» WORK INSTRUCTIONS
Which lines of the listing hold the string "cannot"? Show each of them.

» INFORMATION GIVEN
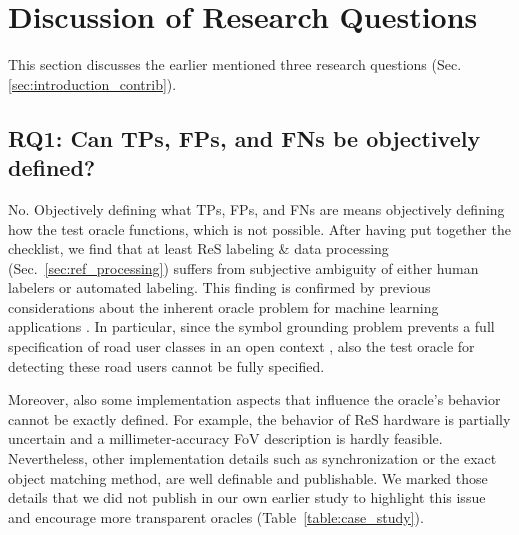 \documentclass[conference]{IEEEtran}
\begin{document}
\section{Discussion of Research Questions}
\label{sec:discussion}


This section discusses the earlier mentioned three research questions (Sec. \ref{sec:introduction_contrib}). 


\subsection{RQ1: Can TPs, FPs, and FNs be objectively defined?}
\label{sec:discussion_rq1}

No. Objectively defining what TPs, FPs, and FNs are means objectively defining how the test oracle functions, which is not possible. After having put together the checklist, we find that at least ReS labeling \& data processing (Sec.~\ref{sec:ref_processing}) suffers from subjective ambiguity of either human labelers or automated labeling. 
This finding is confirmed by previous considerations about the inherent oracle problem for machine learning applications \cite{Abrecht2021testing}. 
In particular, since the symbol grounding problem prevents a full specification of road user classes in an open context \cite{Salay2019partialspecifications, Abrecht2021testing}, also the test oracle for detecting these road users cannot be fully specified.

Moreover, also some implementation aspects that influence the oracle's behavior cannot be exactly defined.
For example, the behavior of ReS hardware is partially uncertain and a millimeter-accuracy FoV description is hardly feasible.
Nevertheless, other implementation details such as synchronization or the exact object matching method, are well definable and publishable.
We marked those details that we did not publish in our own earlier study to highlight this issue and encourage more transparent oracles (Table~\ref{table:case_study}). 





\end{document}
* * *
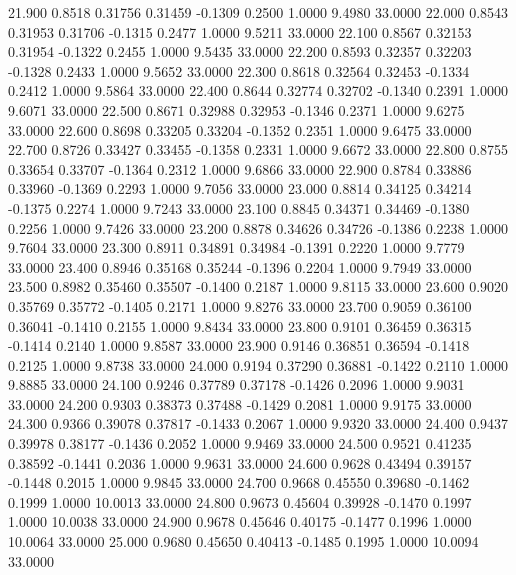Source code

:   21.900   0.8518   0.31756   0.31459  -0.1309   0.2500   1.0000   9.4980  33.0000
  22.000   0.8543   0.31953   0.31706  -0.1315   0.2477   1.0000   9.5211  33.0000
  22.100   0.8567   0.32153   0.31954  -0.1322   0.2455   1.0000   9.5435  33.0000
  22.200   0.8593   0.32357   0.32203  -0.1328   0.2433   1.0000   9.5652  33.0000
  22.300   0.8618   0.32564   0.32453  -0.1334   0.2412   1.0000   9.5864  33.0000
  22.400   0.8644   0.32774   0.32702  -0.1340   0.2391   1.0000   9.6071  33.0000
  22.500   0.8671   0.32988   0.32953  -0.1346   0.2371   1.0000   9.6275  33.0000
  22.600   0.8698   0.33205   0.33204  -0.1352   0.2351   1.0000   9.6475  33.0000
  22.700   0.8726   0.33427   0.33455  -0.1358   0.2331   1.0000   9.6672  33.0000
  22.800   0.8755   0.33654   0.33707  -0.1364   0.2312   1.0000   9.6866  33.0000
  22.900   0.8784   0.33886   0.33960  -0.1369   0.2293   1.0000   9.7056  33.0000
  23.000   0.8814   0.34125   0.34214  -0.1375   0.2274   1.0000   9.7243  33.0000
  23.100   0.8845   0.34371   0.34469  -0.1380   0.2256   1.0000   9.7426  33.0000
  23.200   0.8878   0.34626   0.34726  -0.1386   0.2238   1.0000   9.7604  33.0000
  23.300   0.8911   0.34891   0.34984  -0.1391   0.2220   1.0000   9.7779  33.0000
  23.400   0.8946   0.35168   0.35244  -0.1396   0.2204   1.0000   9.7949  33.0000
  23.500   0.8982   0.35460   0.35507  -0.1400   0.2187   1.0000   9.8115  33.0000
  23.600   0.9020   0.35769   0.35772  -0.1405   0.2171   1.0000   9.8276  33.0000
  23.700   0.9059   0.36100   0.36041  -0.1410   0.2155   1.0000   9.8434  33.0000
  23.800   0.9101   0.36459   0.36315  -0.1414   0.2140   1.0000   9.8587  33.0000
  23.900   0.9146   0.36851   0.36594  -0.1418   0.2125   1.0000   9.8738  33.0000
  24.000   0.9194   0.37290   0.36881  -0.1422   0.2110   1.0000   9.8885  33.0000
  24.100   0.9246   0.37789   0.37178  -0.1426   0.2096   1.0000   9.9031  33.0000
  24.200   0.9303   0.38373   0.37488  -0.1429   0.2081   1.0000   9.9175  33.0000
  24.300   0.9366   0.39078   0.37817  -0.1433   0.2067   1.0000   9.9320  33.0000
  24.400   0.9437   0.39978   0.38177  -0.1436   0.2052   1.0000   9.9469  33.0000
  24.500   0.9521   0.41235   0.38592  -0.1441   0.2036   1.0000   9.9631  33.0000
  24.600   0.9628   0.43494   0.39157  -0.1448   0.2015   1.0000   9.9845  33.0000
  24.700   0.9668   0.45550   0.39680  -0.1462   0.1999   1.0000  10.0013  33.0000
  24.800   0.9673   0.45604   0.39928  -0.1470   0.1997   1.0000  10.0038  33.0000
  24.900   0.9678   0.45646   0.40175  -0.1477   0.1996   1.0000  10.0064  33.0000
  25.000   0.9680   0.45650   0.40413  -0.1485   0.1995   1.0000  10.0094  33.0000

» TASK RESULT
In particular, since the symbol grounding problem prevents a full specification of road user classes in an open context \cite{Salay2019partialspecifications, Abrecht2021testing}, also the test oracle for detecting these road users cannot be fully specified.
Moreover, also some implementation aspects that influence the oracle's behavior cannot be exactly defined.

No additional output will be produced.